(Dataset entries)

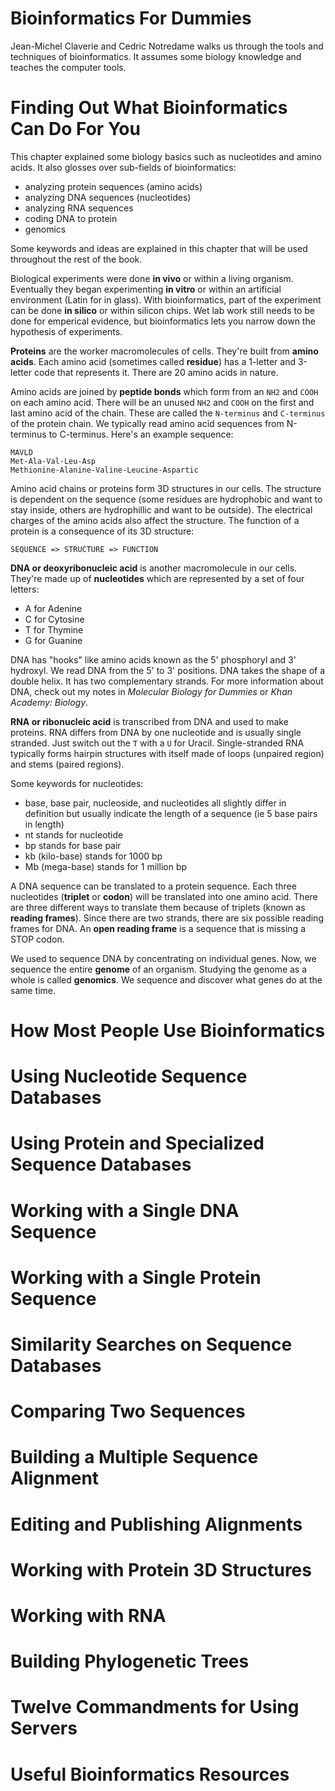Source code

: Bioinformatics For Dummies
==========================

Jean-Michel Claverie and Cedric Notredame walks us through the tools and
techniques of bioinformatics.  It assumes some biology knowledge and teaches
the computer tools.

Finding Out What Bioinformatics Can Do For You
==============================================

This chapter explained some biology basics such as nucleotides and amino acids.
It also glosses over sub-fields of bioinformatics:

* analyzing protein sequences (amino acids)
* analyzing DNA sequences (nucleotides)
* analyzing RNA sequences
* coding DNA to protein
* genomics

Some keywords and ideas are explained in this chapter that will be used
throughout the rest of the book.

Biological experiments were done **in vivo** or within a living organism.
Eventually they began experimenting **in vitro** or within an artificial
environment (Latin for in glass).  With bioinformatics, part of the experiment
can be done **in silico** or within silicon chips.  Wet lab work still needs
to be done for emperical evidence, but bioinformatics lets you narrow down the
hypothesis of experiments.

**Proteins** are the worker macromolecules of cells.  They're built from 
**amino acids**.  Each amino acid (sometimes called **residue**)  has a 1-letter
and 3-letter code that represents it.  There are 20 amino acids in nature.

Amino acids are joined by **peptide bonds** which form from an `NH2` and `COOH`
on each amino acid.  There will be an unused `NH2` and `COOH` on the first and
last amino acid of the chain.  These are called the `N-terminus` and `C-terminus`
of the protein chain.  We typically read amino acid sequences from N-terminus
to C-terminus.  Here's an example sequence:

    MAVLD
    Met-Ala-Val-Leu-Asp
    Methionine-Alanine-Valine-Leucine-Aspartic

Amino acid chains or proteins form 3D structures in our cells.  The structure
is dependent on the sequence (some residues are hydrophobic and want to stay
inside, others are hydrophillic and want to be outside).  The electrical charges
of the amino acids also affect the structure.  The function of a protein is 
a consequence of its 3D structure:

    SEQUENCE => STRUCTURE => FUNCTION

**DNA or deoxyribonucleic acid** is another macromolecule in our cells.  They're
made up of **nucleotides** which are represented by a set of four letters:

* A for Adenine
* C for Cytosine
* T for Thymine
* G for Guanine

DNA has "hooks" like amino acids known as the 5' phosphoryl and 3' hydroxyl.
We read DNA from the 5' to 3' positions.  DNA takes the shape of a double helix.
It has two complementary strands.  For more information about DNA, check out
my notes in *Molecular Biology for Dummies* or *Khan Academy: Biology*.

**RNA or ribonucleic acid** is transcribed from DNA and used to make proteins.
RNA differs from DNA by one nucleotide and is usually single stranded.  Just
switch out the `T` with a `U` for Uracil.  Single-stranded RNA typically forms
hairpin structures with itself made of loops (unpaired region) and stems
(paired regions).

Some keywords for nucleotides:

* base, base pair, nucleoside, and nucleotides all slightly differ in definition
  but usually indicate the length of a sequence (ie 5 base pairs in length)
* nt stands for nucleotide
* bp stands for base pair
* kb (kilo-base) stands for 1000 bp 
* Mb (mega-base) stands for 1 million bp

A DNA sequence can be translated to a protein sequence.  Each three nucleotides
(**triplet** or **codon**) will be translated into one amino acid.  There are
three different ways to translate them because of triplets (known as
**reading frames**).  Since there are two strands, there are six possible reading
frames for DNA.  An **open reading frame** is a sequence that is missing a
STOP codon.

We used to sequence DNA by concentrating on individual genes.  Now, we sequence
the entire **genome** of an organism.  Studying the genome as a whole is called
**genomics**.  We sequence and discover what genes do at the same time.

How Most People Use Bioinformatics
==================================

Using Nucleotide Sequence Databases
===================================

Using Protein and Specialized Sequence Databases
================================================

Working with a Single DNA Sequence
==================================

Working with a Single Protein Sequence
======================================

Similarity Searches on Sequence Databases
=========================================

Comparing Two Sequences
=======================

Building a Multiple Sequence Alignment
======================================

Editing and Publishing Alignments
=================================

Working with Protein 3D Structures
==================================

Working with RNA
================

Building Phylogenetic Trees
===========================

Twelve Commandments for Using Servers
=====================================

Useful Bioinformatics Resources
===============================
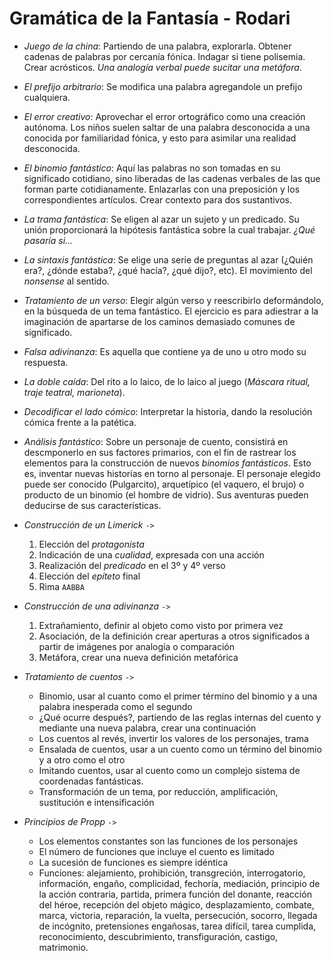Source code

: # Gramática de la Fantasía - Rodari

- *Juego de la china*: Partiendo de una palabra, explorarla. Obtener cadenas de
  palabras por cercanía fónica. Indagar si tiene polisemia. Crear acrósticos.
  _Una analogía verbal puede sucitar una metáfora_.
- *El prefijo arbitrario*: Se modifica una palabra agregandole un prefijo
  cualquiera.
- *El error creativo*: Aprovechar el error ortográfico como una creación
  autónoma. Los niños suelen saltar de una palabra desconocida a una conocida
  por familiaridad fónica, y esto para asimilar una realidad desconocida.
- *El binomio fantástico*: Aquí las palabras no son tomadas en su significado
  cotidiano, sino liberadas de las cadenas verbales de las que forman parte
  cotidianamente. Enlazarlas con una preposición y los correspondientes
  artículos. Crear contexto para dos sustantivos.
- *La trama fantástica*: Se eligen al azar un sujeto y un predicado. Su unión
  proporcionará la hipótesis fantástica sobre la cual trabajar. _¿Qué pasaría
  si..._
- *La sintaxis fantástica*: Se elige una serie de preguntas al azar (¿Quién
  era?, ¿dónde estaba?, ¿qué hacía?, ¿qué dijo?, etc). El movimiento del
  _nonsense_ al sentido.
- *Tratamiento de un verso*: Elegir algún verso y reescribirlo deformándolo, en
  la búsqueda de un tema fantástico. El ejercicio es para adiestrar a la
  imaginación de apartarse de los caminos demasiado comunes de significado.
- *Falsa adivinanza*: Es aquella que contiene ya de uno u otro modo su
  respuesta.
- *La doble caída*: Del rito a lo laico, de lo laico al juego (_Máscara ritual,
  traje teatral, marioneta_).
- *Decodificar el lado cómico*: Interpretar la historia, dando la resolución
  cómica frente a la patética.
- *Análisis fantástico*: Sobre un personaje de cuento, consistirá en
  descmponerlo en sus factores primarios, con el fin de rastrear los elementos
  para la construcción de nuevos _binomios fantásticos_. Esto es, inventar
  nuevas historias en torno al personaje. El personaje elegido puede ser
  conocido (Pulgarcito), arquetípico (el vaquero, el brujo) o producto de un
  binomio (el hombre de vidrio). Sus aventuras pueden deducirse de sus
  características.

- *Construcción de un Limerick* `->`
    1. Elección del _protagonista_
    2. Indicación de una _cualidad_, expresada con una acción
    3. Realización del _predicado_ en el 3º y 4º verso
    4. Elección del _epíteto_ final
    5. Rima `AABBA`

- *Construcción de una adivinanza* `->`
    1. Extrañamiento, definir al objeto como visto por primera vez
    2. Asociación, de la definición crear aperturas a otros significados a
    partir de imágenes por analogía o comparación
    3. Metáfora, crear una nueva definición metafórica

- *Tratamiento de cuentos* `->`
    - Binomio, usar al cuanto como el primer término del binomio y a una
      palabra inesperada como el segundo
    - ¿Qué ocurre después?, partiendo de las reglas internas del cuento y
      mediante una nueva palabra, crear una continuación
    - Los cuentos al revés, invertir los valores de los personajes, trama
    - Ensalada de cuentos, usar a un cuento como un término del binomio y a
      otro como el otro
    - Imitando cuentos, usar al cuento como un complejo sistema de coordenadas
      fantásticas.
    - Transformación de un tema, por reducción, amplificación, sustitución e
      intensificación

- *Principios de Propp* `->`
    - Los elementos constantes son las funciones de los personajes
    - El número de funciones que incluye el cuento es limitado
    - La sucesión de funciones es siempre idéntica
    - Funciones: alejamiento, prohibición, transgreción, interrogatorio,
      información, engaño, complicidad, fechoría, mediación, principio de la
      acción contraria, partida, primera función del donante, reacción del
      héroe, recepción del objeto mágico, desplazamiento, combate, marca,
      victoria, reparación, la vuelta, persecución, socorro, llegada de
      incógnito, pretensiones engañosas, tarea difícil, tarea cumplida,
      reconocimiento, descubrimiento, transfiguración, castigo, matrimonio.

* **Task to carry out**
Take the lines from the start of the entries through the line containing "This chapter explained" and set them down exactly, leaving out every picture.

* **Output for this task**
Source code

: Bioinformatics For Dummies
==========================

Jean-Michel Claverie and Cedric Notredame walks us through the tools and
techniques of bioinformatics.  It assumes some biology knowledge and teaches
the computer tools.

Finding Out What Bioinformatics Can Do For You
==============================================

This chapter explained some biology basics such as nucleotides and amino acids.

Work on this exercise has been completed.